À écouter, à lire les politiques, ceux qui savent, et même bien souvent parmi eux les écologistes, je vois que la pensée occidentale humaniste persiste à opposer l'homme à la nature. Voilà qui est non seulement absurde mais chaque jour plus insupportable, dès lors que l'on discerne combien c'est précisément cette pensée qui nous a fourvoyés et menés là où nous sommes.
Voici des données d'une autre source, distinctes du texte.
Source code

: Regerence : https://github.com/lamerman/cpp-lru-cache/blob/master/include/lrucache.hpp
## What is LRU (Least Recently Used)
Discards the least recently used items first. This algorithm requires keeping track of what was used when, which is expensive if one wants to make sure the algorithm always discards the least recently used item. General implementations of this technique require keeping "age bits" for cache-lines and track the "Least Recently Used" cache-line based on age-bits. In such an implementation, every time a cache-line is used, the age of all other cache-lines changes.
Héritière d'une tradition dualiste opposant le corps et l'esprit, celle-ci continue d'aborder la crise contemporaine en la pensant de l'intérieur du même paradigme qui veut qu'il y ait d'un côté l'homme et de l'autre son environnement : voilà qui ne tient plus.

page(s) 9
• Écrire, planter des arbres

Si je vis à l'écart du monde, dans l'anonymat, ce n'est pas pour être découvert, c'est pourquoi ma vie dans les monts me va bien. Écrire, planter des arbres, procèdent d'une même métaphysique. En ce monde délabré où tout passe et va à sa perte, témoigner de ce qui ne passe pas, n'est-ce pas important ?

page(s) 51
• Une réalité ne dépendant d'aucun discours

[L]e véritable contenu de l'enseignement bouddhique concerne une réalité avant tout intérieure, sans forme, et ne dépendant d'aucun discours. […]

Si le bouddhisme, maintenant dans son troisième millénaire, est resté vivant, cela est dû, d'une part au fait que son enseignement concerne une nature humaine inchangée, d'autre part que celui-ci est avant tout d'ordre incitatif, et ne constitue pas à proprement parler une révélation. Ce que celui-ci désigne, c'est à chacun de le découvrir par lui-même.

page(s) 10
• Retour à l’informe

Les mutations profondes semblent parfois nécessiter le préliminaire d’un retour à l’informe, c’est la loi de la métamorphose. Cesser de se raser ou couper ses cheveux, se couvrir de vieux habits ou revêtir une robe de loques sont les signes d’une mort à l’ancienne image que l’on avait de soi-même et qu’on voulait donner aux autres. Loin de la société des hommes, pour un temps, on s’exonère de leur approbation. Sans le miroir du regard d’autrui, il est plus facile de changer. On est seul face à soi-même, disponible.

page(s) 24
• « Un mont, si haut qu’il soit, craint un homme lent »

Sagesse et détermination font plus que force ni que rage. Pour qui est déterminé, le temps ne compte pas. Si haute que soit la montagne, si loin que soit le but, celui-ci l'atteindra. Mais si la montagne craint l'homme lent, c'est aussi qu'il y a dans l'homme lent quelque chose de plus grand encore que la montagne.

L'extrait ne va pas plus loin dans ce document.